Required only when configuring AUTO_REFRESH for Amazon S3 stages using Amazon Simple Notification Service (SNS). Specifies the Amazon Resource Name (ARN) for the SNS topic for your S3 bucket. The CREATE EXTERNAL TABLE statement subscribes the Amazon Simple Queue Service (SQS) queue to the specified SNS topic. Event notifications via the SNS topic trigger metadata refreshes. For more information, see Refreshing External Tables Automatically for Amazon S3.

COPY GRANTS

Specifies to retain the access permissions from the original table when an external table is recreated using the CREATE OR REPLACE TABLE variant. The parameter copies all permissions, except OWNERSHIP, from the existing table to the new table. By default, the role that executes the CREATE EXTERNAL TABLE command owns the new external table.

Note:

The operation to copy grants occurs atomically in the CREATE EXTERNAL TABLE command (i.e. within the same transaction).

COMMENT = 'string_literal'

String (literal) that specifies a comment for the external table.

Default: No value

Partitioning Parameters

Use these parameters to partition your external table.

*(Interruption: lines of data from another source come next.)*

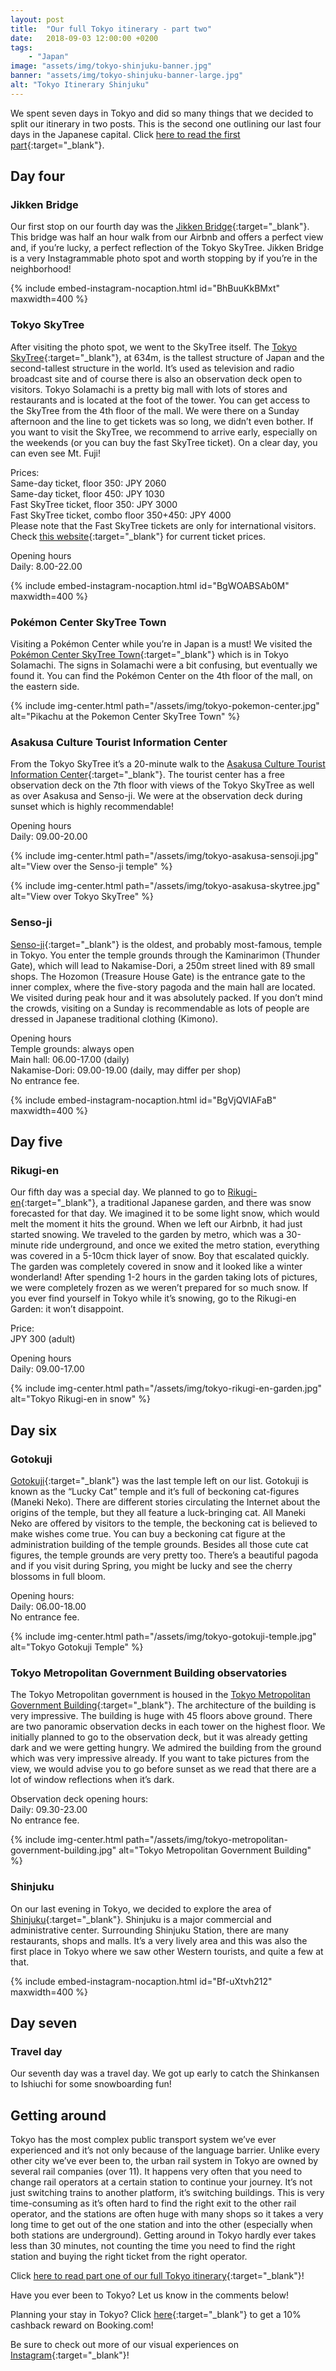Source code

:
```yaml
---
layout: post
title:  "Our full Tokyo itinerary - part two"
date:   2018-09-03 12:00:00 +0200
tags:
    - "Japan"
image: "assets/img/tokyo-shinjuku-banner.jpg"
banner: "assets/img/tokyo-shinjuku-banner-large.jpg"
alt: "Tokyo Itinerary Shinjuku"
---
```


We spent seven days in Tokyo and did so many things that we decided to split our itinerary in two posts. This is the second one outlining our last four days in the Japanese capital. Click [here to read the first part][part one blog post]{:target="_blank"}.

## Day four

### Jikken Bridge

Our first stop on our fourth day was the [Jikken Bridge][jikken bridge]{:target="_blank"}. This bridge was half an hour walk from our Airbnb and offers a perfect view and, if you’re lucky, a perfect reflection of the Tokyo SkyTree. Jikken Bridge is a very Instagrammable photo spot and worth stopping by if you’re in the neighborhood!

{% include embed-instagram-nocaption.html id="BhBuuKkBMxt" maxwidth=400 %}

### Tokyo SkyTree

After visiting the photo spot, we went to the SkyTree itself. The [Tokyo SkyTree][tokyo skytree]{:target="_blank"}, at 634m, is the tallest structure of Japan and the second-tallest structure in the world. It’s used as television and radio broadcast site and of course there is also an observation deck open to visitors. Tokyo Solamachi is a pretty big mall with lots of stores and restaurants and is located at the foot of the tower. You can get access to the SkyTree from the 4th floor of the mall. We were there on a Sunday afternoon and the line to get tickets was so long, we didn’t even bother. If you want to visit the SkyTree, we recommend to arrive early, especially on the weekends (or you can buy the fast SkyTree ticket). On a clear day, you can even see Mt. Fuji!

Prices:  
Same-day ticket, floor 350: JPY 2060  
Same-day ticket, floor 450: JPY 1030  
Fast SkyTree ticket, floor 350: JPY 3000  
Fast SkyTree ticket, combo floor 350+450: JPY 4000  
Please note that the Fast SkyTree tickets are only for international visitors.  
Check [this website][tokyo skytree prices]{:target="_blank"} for current ticket prices.  

Opening hours  
Daily: 8.00-22.00  

{% include embed-instagram-nocaption.html id="BgWOABSAb0M" maxwidth=400 %}

### Pokémon Center SkyTree Town

Visiting a Pokémon Center while you’re in Japan is a must! We visited the [Pokémon Center SkyTree Town][pokemon center skytree town]{:target="_blank"} which is in Tokyo Solamachi. The signs in Solamachi were a bit confusing, but eventually we found it. You can find the Pokémon Center on the 4th floor of the mall, on the eastern side. 

{% include img-center.html path="/assets/img/tokyo-pokemon-center.jpg" alt="Pikachu at the Pokemon Center SkyTree Town" %}

### Asakusa Culture Tourist Information Center

From the Tokyo SkyTree it’s a 20-minute walk to the [Asakusa Culture Tourist Information Center][asakusa culture tourist information center]{:target="_blank"}. The tourist center has a free observation deck on the 7th floor with views of the Tokyo SkyTree as well as over Asakusa and Senso-ji. We were at the observation deck during sunset which is highly recommendable!

Opening hours  
Daily: 09.00-20.00  

{% include img-center.html path="/assets/img/tokyo-asakusa-sensoji.jpg" alt="View over the Senso-ji temple" %}

{% include img-center.html path="/assets/img/tokyo-asakusa-skytree.jpg" alt="View over Tokyo SkyTree" %}

### Senso-ji

[Senso-ji][sensoji]{:target="_blank"} is the oldest, and probably most-famous, temple in Tokyo. You enter the temple grounds through the Kaminarimon (Thunder Gate), which will lead to Nakamise-Dori, a 250m street lined with 89 small shops. The Hozomon (Treasure House Gate) is the entrance gate to the inner complex, where the five-story pagoda and the main hall are located. We visited during peak hour and it was absolutely packed. If you don’t mind the crowds, visiting on a Sunday is recommendable as lots of people are dressed in Japanese traditional clothing (Kimono). 

Opening hours  
Temple grounds: always open  
Main hall: 06.00-17.00 (daily)  
Nakamise-Dori: 09.00-19.00 (daily, may differ per shop)  
No entrance fee.  

{% include embed-instagram-nocaption.html id="BgVjQVIAFaB" maxwidth=400 %}

## Day five

### Rikugi-en

Our fifth day was a special day. We planned to go to [Rikugi-en][rikugien]{:target="_blank"}, a traditional Japanese garden, and there was snow forecasted for that day. We imagined it to be some light snow, which would melt the moment it hits the ground. When we left our Airbnb, it had just started snowing. We traveled to the garden by metro, which was a 30-minute ride underground, and once we exited the metro station, everything was covered in a 5-10cm thick layer of snow. Boy that escalated quickly. The garden was completely covered in snow and it looked like a winter wonderland! After spending 1-2 hours in the garden taking lots of pictures, we were completely frozen as we weren’t prepared for so much snow. If you ever find yourself in Tokyo while it’s snowing, go to the Rikugi-en Garden: it won’t disappoint. 

Price:  
JPY 300 (adult)  

Opening hours  
Daily: 09.00-17.00  

{% include img-center.html path="/assets/img/tokyo-rikugi-en-garden.jpg" alt="Tokyo Rikugi-en in snow" %}

## Day six

### Gotokuji

[Gotokuji][gotokuji]{:target="_blank"} was the last temple left on our list. Gotokuji is known as the “Lucky Cat” temple and it’s full of beckoning cat-figures (Maneki Neko). There are different stories circulating the Internet about the origins of the temple, but they all feature a luck-bringing cat. All Maneki Neko are offered by visitors to the temple, the beckoning cat is believed to make wishes come true. You can buy a beckoning cat figure at the administration building of the temple grounds. Besides all those cute cat figures, the temple grounds are very pretty too. There’s a beautiful pagoda and if you visit during Spring, you might be lucky and see the cherry blossoms in full bloom.  

Opening hours:  
Daily: 06.00-18.00  
No entrance fee.  

{% include img-center.html path="/assets/img/tokyo-gotokuji-temple.jpg" alt="Tokyo Gotokuji Temple" %}

### Tokyo Metropolitan Government Building observatories

The Tokyo Metropolitan government is housed in the [Tokyo Metropolitan Government Building][tokyo metropolitan government building]{:target="_blank"}. The architecture of the building is very impressive. The building is huge with 45 floors above ground. There are two panoramic observation decks in each tower on the highest floor. We initially planned to go to the observation deck, but it was already getting dark and we were getting hungry. We admired the building from the ground which was very impressive already. If you want to take pictures from the view, we would advise you to go before sunset as we read that there are a lot of window reflections when it’s dark. 

Observation deck opening hours:  
Daily: 09.30-23.00  
No entrance fee.  

{% include img-center.html path="/assets/img/tokyo-metropolitan-government-building.jpg" alt="Tokyo Metropolitan Government Building" %}

### Shinjuku

On our last evening in Tokyo, we decided to explore the area of [Shinjuku][shinjuku]{:target="_blank"}. Shinjuku is a major commercial and administrative center. Surrounding Shinjuku Station, there are many restaurants, shops and malls. It’s a very lively area and this was also the first place in Tokyo where we saw other Western tourists, and quite a few at that. 

{% include embed-instagram-nocaption.html id="Bf-uXtvh212" maxwidth=400 %}

## Day seven

### Travel day

Our seventh day was a travel day. We got up early to catch the Shinkansen to Ishiuchi for some snowboarding fun!

## Getting around

Tokyo has the most complex public transport system we’ve ever experienced and it’s not only because of the language barrier. Unlike every other city we’ve ever been to, the urban rail system in Tokyo are owned by several rail companies (over 11). It happens very often that you need to change rail operators at a certain station to continue your journey. It’s not just switching trains to another platform, it’s switching buildings. This is very time-consuming as it’s often hard to find the right exit to the other rail operator, and the stations are often huge with many shops so it takes a very long time to get out of the one station and into the other (especially when both stations are underground). Getting around in Tokyo hardly ever takes less than 30 minutes, not counting the time you need to find the right station and buying the right ticket from the right operator. 

Click [here to read part one of our full Tokyo itinerary][part one blog post]{:target="_blank"}!

Have you ever been to Tokyo? Let us know in the comments below! 

Planning your stay in Tokyo? Click [here][booking.com]{:target="_blank"} to get a 10% cashback reward on Booking.com! 

Be sure to check out more of our visual experiences on [Instagram][instagram]{:target="_blank"}!

[instagram]: https://instagram.com/kipamojo
[booking.com]: https://www.booking.com/s/11_6/joop9916
[jikken bridge]: https://goo.gl/maps/qob2S2UjQcr
[tokyo skytree]: https://goo.gl/maps/13ExuA7k9vR2
[tokyo skytree prices]: http://www.tokyo-skytree.jp/en/ticket/
[pokemon center skytree town]: https://goo.gl/maps/HeogfkMNuZ82
[asakusa culture tourist information center]: https://goo.gl/maps/cHcFFAyJZq32
[sensoji]: https://goo.gl/maps/CntZ24DqSNP2
[rikugien]: https://goo.gl/maps/yJHBnripFL72
[gotokuji]: https://goo.gl/maps/yFT9w9GKa9K2
[tokyo metropolitan government building]: https://goo.gl/maps/LJVviiD3EtK2
[shinjuku]: https://goo.gl/maps/7DMxDDrSZYS2 

[part one blog post]: https://kipamojo.world/2018/08/30/Our-full-Tokyo-itinerary-part-one.html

part_col_name col_type AS part_expr

Required for partitioning the data in an external table

Specifies one or more partition columns in the external table.

A partition column must evaluate as an expression that parses the path and/or filename information in the METADATA$FILENAME pseudocolumn. Partition columns optimize query performance by pruning out the data files that do not need to be scanned (i.e. partitioning the external table). A partition consists of all data files that match the path and/or filename in the expression for the partition column.

part_col_name

String that specifies the partition column identifier (i.e. name). All the requirements for table identifiers also apply to column identifiers.

col_type

String (constant) that specifies the data type for the column. The data type must match the result of part_expr for the column.

part_expr

String that specifies the expression for the column. The expression must include the METADATA$FILENAME pseudocolumn.

External tables currently support the following subset of functions in partition expressions:

List of supported functions:

After defining any partition columns for the table, identify these columns using the PARTITION BY clause.

[ PARTITION BY ( part_col_name [, part_col_name ... ] ) ]

Specifies any partition columns to evaluate for the external table.

Usage

When querying an external table, include one or more partition columns in a WHERE clause, e.g.:

... WHERE part_col_name = 'filter_value'

Snowflake filters on the partition columns to restrict the set of data files to scan. Note that all rows in these files are scanned. If a WHERE clause includes non-partition columns, those filters are evaluated after the data files have been filtered.

A common practice is to partition the data files based on increments of time; or, if the data files are staged from multiple sources, to partition by a data source identifier and date or timestamp.

Cloud Provider Parameters (cloudProviderParams)

Microsoft Azure

INTEGRATION = integration_name

Specifies the name of the notification integration used to automatically refresh the external table metadata using Azure Event Grid notifications. A notification integration is a Snowflake object that provides an interface between Snowflake and third-party cloud message queuing services.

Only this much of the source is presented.